Lena was different and so was her man. She had been fanning everyone else all her life and now it was time for her to find someone to fan with. What if a ghost was the love of your life? Could you live with a spirit or do you need the real thing? Is it love if you can’t take him anywhere and no one would ever understand? If you saw a ghost and he talked to you would you run? If you saw a ghost and it kissed you would you faint? What if it’s a kiss to build a dream on?

Discussion of The Handmaid’s Tale by Margaret Atwood

In The Handmaid’s Tale the women cannot “work”, which really means they cannot leave the house. They can still bear children for another woman. Someone also takes care of these children.
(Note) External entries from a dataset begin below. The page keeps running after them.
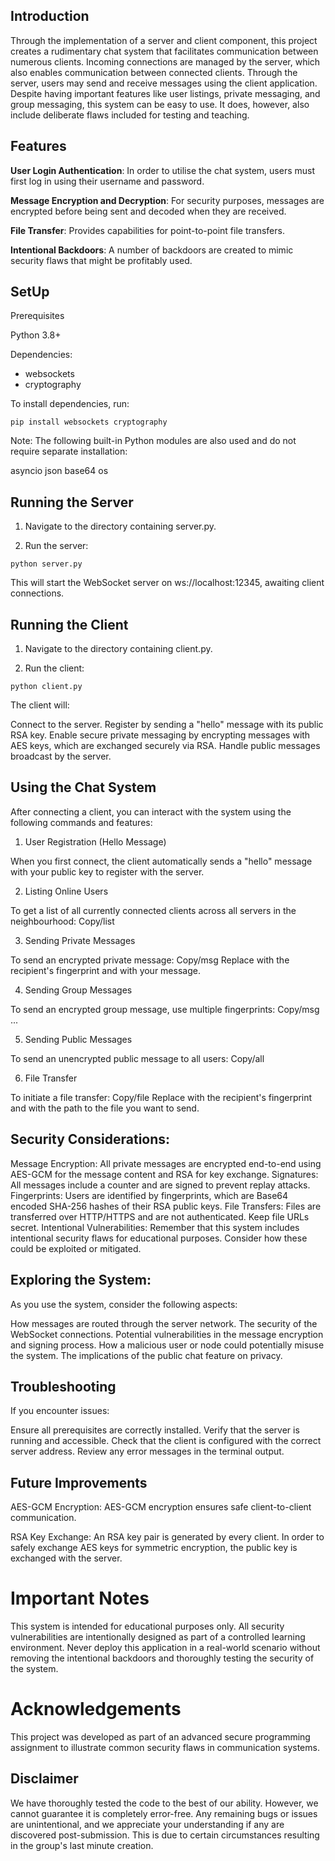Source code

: ## Introduction
Through the implementation of a server and client component, this project creates a rudimentary chat system that facilitates communication between numerous clients. Incoming connections are managed by the server, which also enables communication between connected clients. Through the server, users may send and receive messages using the client application. Despite having important features like user listings, private messaging, and group messaging, this system can be easy to use. It does, however, also include deliberate flaws included for testing and teaching.


## Features
**User Login Authentication**: In order to utilise the chat system, users must first log in using their username and password.

**Message Encryption and Decryption**: For security purposes, messages are encrypted before being sent and decoded when they are received.

**File Transfer**: Provides capabilities for point-to-point file transfers.

**Intentional Backdoors**: A number of backdoors are created to mimic security flaws that might be profitably used.

## SetUp
Prerequisites

Python 3.8+

Dependencies:
- websockets
- cryptography

To install dependencies, run:

`pip install websockets cryptography`

Note: The following built-in Python modules are also used and do not require separate installation:

asyncio
json
base64
os

## Running the Server
1. Navigate to the directory containing server.py.

2. Run the server:
   
`python server.py`

This will start the WebSocket server on ws://localhost:12345, awaiting client connections.

## Running the Client
1. Navigate to the directory containing client.py.

2. Run the client:

`python client.py`

The client will:

Connect to the server.
Register by sending a "hello" message with its public RSA key.
Enable secure private messaging by encrypting messages with AES keys, which are exchanged securely via RSA.
Handle public messages broadcast by the server.

## Using the Chat System
After connecting a client, you can interact with the system using the following commands and features:

 1. User Registration (Hello Message)

When you first connect, the client automatically sends a "hello" message with your public key to register with the server.

 2. Listing Online Users

To get a list of all currently connected clients across all servers in the neighbourhood:
Copy/list


 3. Sending Private Messages

To send an encrypted private message:
Copy/msg <fingerprint> <message>
Replace <fingerprint> with the recipient's fingerprint and <message> with your message.

 4. Sending Group Messages

To send an encrypted group message, use multiple fingerprints:
Copy/msg <fingerprint1> <fingerprint2> ... <message>


 5. Sending Public Messages

To send an unencrypted public message to all users:
Copy/all <message>


 6. File Transfer

To initiate a file transfer:
Copy/file <fingerprint> <filepath>
Replace <fingerprint> with the recipient's fingerprint and <filepath> with the path to the file you want to send.

## Security Considerations:

Message Encryption: All private messages are encrypted end-to-end using AES-GCM for the message content and RSA for key exchange.
Signatures: All messages include a counter and are signed to prevent replay attacks.
Fingerprints: Users are identified by fingerprints, which are Base64 encoded SHA-256 hashes of their RSA public keys.
File Transfers: Files are transferred over HTTP/HTTPS and are not authenticated. Keep file URLs secret.
Intentional Vulnerabilities: Remember that this system includes intentional security flaws for educational purposes. Consider how these could be exploited or mitigated.

## Exploring the System:
As you use the system, consider the following aspects:

How messages are routed through the server network.
The security of the WebSocket connections.
Potential vulnerabilities in the message encryption and signing process.
How a malicious user or node could potentially misuse the system.
The implications of the public chat feature on privacy.

## Troubleshooting
If you encounter issues:

Ensure all prerequisites are correctly installed.
Verify that the server is running and accessible.
Check that the client is configured with the correct server address.
Review any error messages in the terminal output.

## Future Improvements
AES-GCM Encryption: AES-GCM encryption ensures safe client-to-client communication.

RSA Key Exchange: An RSA key pair is generated by every client. In order to safely exchange AES keys for symmetric encryption, the public key is exchanged with the server.

# Important Notes
This system is intended for educational purposes only.
All security vulnerabilities are intentionally designed as part of a controlled learning environment.
Never deploy this application in a real-world scenario without removing the intentional backdoors and thoroughly testing the security of the system.

# Acknowledgements
This project was developed as part of an advanced secure programming assignment to illustrate common security flaws in communication systems.

## Disclaimer
We have thoroughly tested the code to the best of our ability. However, we cannot guarantee it is completely error-free. Any remaining bugs or issues are unintentional, and we appreciate your understanding if any are discovered post-submission. This is due to certain circumstances resulting in the group's last minute creation. 
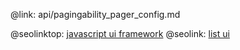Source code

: @link: api/pagingability_pager_config.md

@seolinktop: [javascript ui framework](https://webix.com)
@seolink: [list ui](https://webix.com/widget/list/)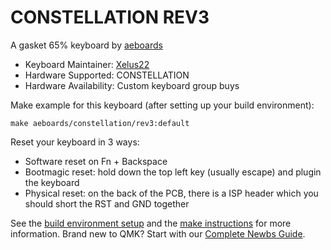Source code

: # CONSTELLATION REV3

A gasket 65% keyboard by [aeboards](https://aeboards.com/)

* Keyboard Maintainer: [Xelus22](https://github.com/Xelus22)
* Hardware Supported: CONSTELLATION
* Hardware Availability: Custom keyboard group buys

Make example for this keyboard (after setting up your build environment):

    make aeboards/constellation/rev3:default

Reset your keyboard in 3 ways:
* Software reset on Fn + Backspace
* Bootmagic reset: hold down the top left key (usually escape) and plugin the keyboard
* Physical reset: on the back of the PCB, there is a ISP header which you should short the RST and GND together

See the [build environment setup](https://docs.qmk.fm/#/getting_started_build_tools) and the [make instructions](https://docs.qmk.fm/#/getting_started_make_guide) for more information. Brand new to QMK? Start with our [Complete Newbs Guide](https://docs.qmk.fm/#/newbs).
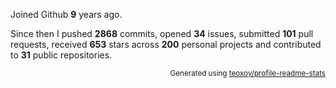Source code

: Joined Github **9** years ago.

Since then I pushed **2868** commits, opened **34** issues, submitted **101** pull requests, received **653** stars across **200** personal projects and contributed to **31** public repositories.

<p align="right"><sub>Generated using <a href="https://github.com/marketplace/actions/profile-readme-stats">teoxoy/profile-readme-stats</a></sub></p>

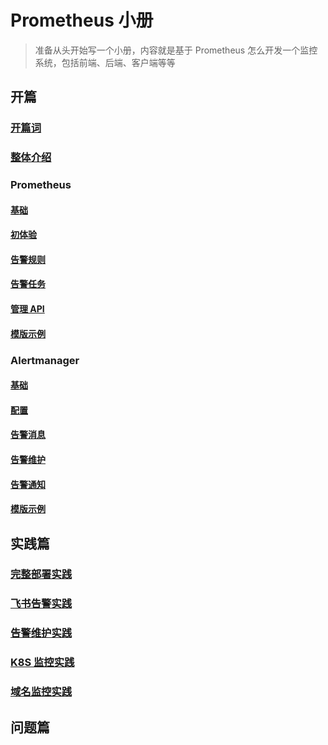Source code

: # Prometheus 小册

> 准备从头开始写一个小册，内容就是基于 Prometheus 怎么开发一个监控系统，包括前端、后端、客户端等等

## 开篇

### [开篇词](./01.md)

### [整体介绍](./02.md)

### Prometheus

#### [基础](./prometheus/01.md)

#### [初体验](./prometheus/02.md)

#### [告警规则](./prometheus/03.md)

#### [告警任务](./prometheus/04.md)

#### [管理 API](./prometheus/05.md)

#### [模版示例](./prometheus/06.md)

### Alertmanager

#### [基础](./alertmanager/01.md)

#### [配置](./alertmanager/02.md)

#### [告警消息](./alertmanager/03.md)

#### [告警维护](./alertmanager/04.md)

#### [告警通知](./alertmanager/05.md)

#### [模版示例](./alertmanager/06.md)

## 实践篇

### [完整部署实践](./practice/01.md)

### [飞书告警实践](./practice/02.md)

### [告警维护实践](./practice/03.md)

### [K8S 监控实践](./practice/04.md)

### [域名监控实践](./practice/05.md)

## 问题篇
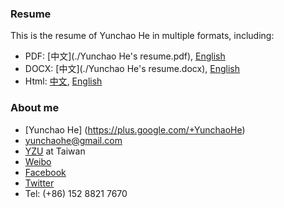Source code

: ### Resume
This is the resume of Yunchao He in multiple formats, including:
* PDF: [中文](./Yunchao He's resume.pdf), [English]()
* DOCX: [中文](./Yunchao He's resume.docx), [English]()
* Html:  [中文](), [English]()

### About me
* [Yunchao He] (https://plus.google.com/+YunchaoHe)
* yunchaohe@gmail.com
* [YZU](http://www.yzu.edu.tw/) at Taiwan
* [Weibo](http://weibo.com/heyunchao)
* [Facebook](https://www.facebook.com/yunchao.h)
* [Twitter](https://twitter.com/candlewill)
* Tel: (+86) 152 8821 7670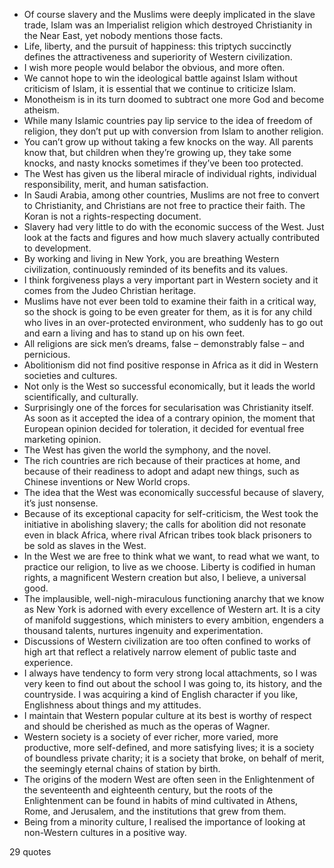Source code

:  - Of course slavery and the Muslims were deeply implicated in the slave trade, Islam was an Imperialist religion which destroyed Christianity in the Near East, yet nobody mentions those facts.
 - Life, liberty, and the pursuit of happiness: this triptych succinctly defines the attractiveness and superiority of Western civilization.
 - I wish more people would belabor the obvious, and more often.
 - We cannot hope to win the ideological battle against Islam without criticism of Islam, it is essential that we continue to criticize Islam.
 - Monotheism is in its turn doomed to subtract one more God and become atheism.
 - While many Islamic countries pay lip service to the idea of freedom of religion, they don’t put up with conversion from Islam to another religion.
 - You can’t grow up without taking a few knocks on the way. All parents know that, but children when they’re growing up, they take some knocks, and nasty knocks sometimes if they’ve been too protected.
 - The West has given us the liberal miracle of individual rights, individual responsibility, merit, and human satisfaction.
 - In Saudi Arabia, among other countries, Muslims are not free to convert to Christianity, and Christians are not free to practice their faith. The Koran is not a rights-respecting document.
 - Slavery had very little to do with the economic success of the West. Just look at the facts and figures and how much slavery actually contributed to development.
 - By working and living in New York, you are breathing Western civilization, continuously reminded of its benefits and its values.
 - I think forgiveness plays a very important part in Western society and it comes from the Judeo Christian heritage.
 - Muslims have not ever been told to examine their faith in a critical way, so the shock is going to be even greater for them, as it is for any child who lives in an over-protected environment, who suddenly has to go out and earn a living and has to stand up on his own feet.
 - All religions are sick men’s dreams, false – demonstrably false – and pernicious.
 - Abolitionism did not find positive response in Africa as it did in Western societies and cultures.
 - Not only is the West so successful economically, but it leads the world scientifically, and culturally.
 - Surprisingly one of the forces for secularisation was Christianity itself. As soon as it accepted the idea of a contrary opinion, the moment that European opinion decided for toleration, it decided for eventual free marketing opinion.
 - The West has given the world the symphony, and the novel.
 - The rich countries are rich because of their practices at home, and because of their readiness to adopt and adapt new things, such as Chinese inventions or New World crops.
 - The idea that the West was economically successful because of slavery, it’s just nonsense.
 - Because of its exceptional capacity for self-criticism, the West took the initiative in abolishing slavery; the calls for abolition did not resonate even in black Africa, where rival African tribes took black prisoners to be sold as slaves in the West.
 - In the West we are free to think what we want, to read what we want, to practice our religion, to live as we choose. Liberty is codified in human rights, a magnificent Western creation but also, I believe, a universal good.
 - The implausible, well-nigh-miraculous functioning anarchy that we know as New York is adorned with every excellence of Western art. It is a city of manifold suggestions, which ministers to every ambition, engenders a thousand talents, nurtures ingenuity and experimentation.
 - Discussions of Western civilization are too often confined to works of high art that reflect a relatively narrow element of public taste and experience.
 - I always have tendency to form very strong local attachments, so I was very keen to find out about the school I was going to, its history, and the countryside. I was acquiring a kind of English character if you like, Englishness about things and my attitudes.
 - I maintain that Western popular culture at its best is worthy of respect and should be cherished as much as the operas of Wagner.
 - Western society is a society of ever richer, more varied, more productive, more self-defined, and more satisfying lives; it is a society of boundless private charity; it is a society that broke, on behalf of merit, the seemingly eternal chains of station by birth.
 - The origins of the modern West are often seen in the Enlightenment of the seventeenth and eighteenth century, but the roots of the Enlightenment can be found in habits of mind cultivated in Athens, Rome, and Jerusalem, and the institutions that grew from them.
 - Being from a minority culture, I realised the importance of looking at non-Western cultures in a positive way.

29 quotes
Moira never follows the direction of Gilead. She tries to escape twice. In her second attempt she is successful, but she becomes a prostitute. Can women be valuable to men in a world like Gilead? Can women be valuable in a world that is focused on one goal? If we run from something all of our life and then we find ourselves running to it, have we just discovered that which we should have known all along?

Discussion of Americanah by Chimamanda Ngozi Adichie

Americanah is the first book I’ve read about a immigrant coming to America and returning home. Ifemelu becomes Americanized and even interracially dates.  The story is unfamiliar because I don’t ready many stories about immigrants. Ifemelu’s blog about race relations is hilarious because she exists in a world that is unapologetically Nigerian and not black, but in America it is often about your color whether you accept it or not.

Ifemelu and other Nigerians adore American and European culture. They read American novels and people want to send their children to British and French schools, but so many of the characters want to return to Nigeria after staying abroad. Ifemelu even achieves success in America and still finds something lacking. In reality the immigrants are looking for the American dream, but once they have it they return home because it wasn’t what they really wanted.

Americanah is a great dive into an immigrant world and the dangers and changes they face becoming American.